Work request. Every line of the data below should be repeated exactly, and no picture should be copied.

*** Opening of Provided records ***

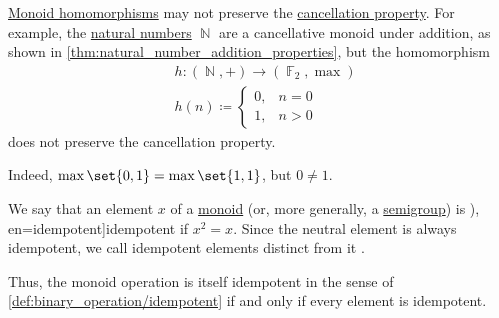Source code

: \begin{example}\label{ex:monoid_cancellation_not_preserved_by_homomorphism}
  \hyperref[def:monoid/homomorphism]{Monoid homomorphisms} may not preserve the \hyperref[def:binary_operation/cancellative]{cancellation property}. For example, the \hyperref[def:natural_numbers]{natural numbers} \( \BbbN \) are a cancellative monoid under addition, as shown in \cref{thm:natural_number_addition_properties}, but the homomorphism
  \begin{equation*}
    \begin{aligned}
      &h: (\BbbN, +) \to (\BbbF_2, \max) \\
      &h(n) \coloneqq \begin{cases}
        0, &n = 0 \\
        1, &n > 0
      \end{cases}
    \end{aligned}
  \end{equation*}
  does not preserve the cancellation property.

  Indeed, \( \max\set{ 0, 1 } = \max\set{ 1, 1 } \), but \( 0 \neq 1 \).
\end{example}

\begin{definition}\label{def:monoid_idempotent}\cite[1]{Golan1999Semirings}
  We say that an element \( x \) of a \hyperref[def:monoid]{monoid} (or, more generally, a \hyperref[def:semigroup]{semigroup}) is \term[ru=идемпотент (\cite[72]{Ляпин1960Полугруппы}), en=idempotent]{idempotent} if \( x^2 = x \). Since the neutral element is always idempotent, we call idempotent elements distinct from it .
\end{definition}
\begin{comments}
  \item Thus, the monoid operation is itself idempotent in the sense of \cref{def:binary_operation/idempotent} if and only if every element is idempotent.
\end{comments}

*** Close of Provided records ***

Answer area.
Source code

: \begin{example}\label{ex:monoid_cancellation_not_preserved_by_homomorphism}
  \hyperref[def:monoid/homomorphism]{Monoid homomorphisms} may not preserve the \hyperref[def:binary_operation/cancellative]{cancellation property}. For example, the \hyperref[def:natural_numbers]{natural numbers} \( \BbbN \) are a cancellative monoid under addition, as shown in \cref{thm:natural_number_addition_properties}, but the homomorphism
  \begin{equation*}
    \begin{aligned}
      &h: (\BbbN, +) \to (\BbbF_2, \max) \\
      &h(n) \coloneqq \begin{cases}
        0, &n = 0 \\
        1, &n > 0
      \end{cases}
    \end{aligned}
  \end{equation*}
  does not preserve the cancellation property.

  Indeed, \( \max\set{ 0, 1 } = \max\set{ 1, 1 } \), but \( 0 \neq 1 \).
\end{example}

\begin{definition}\label{def:monoid_idempotent}\cite[1]{Golan1999Semirings}
  We say that an element \( x \) of a \hyperref[def:monoid]{monoid} (or, more generally, a \hyperref[def:semigroup]{semigroup}) is \term[ru=идемпотент (\cite[72]{Ляпин1960Полугруппы}), en=idempotent]{idempotent} if \( x^2 = x \). Since the neutral element is always idempotent, we call idempotent elements distinct from it .
\end{definition}
\begin{comments}
  \item Thus, the monoid operation is itself idempotent in the sense of \cref{def:binary_operation/idempotent} if and only if every element is idempotent.
\end{comments}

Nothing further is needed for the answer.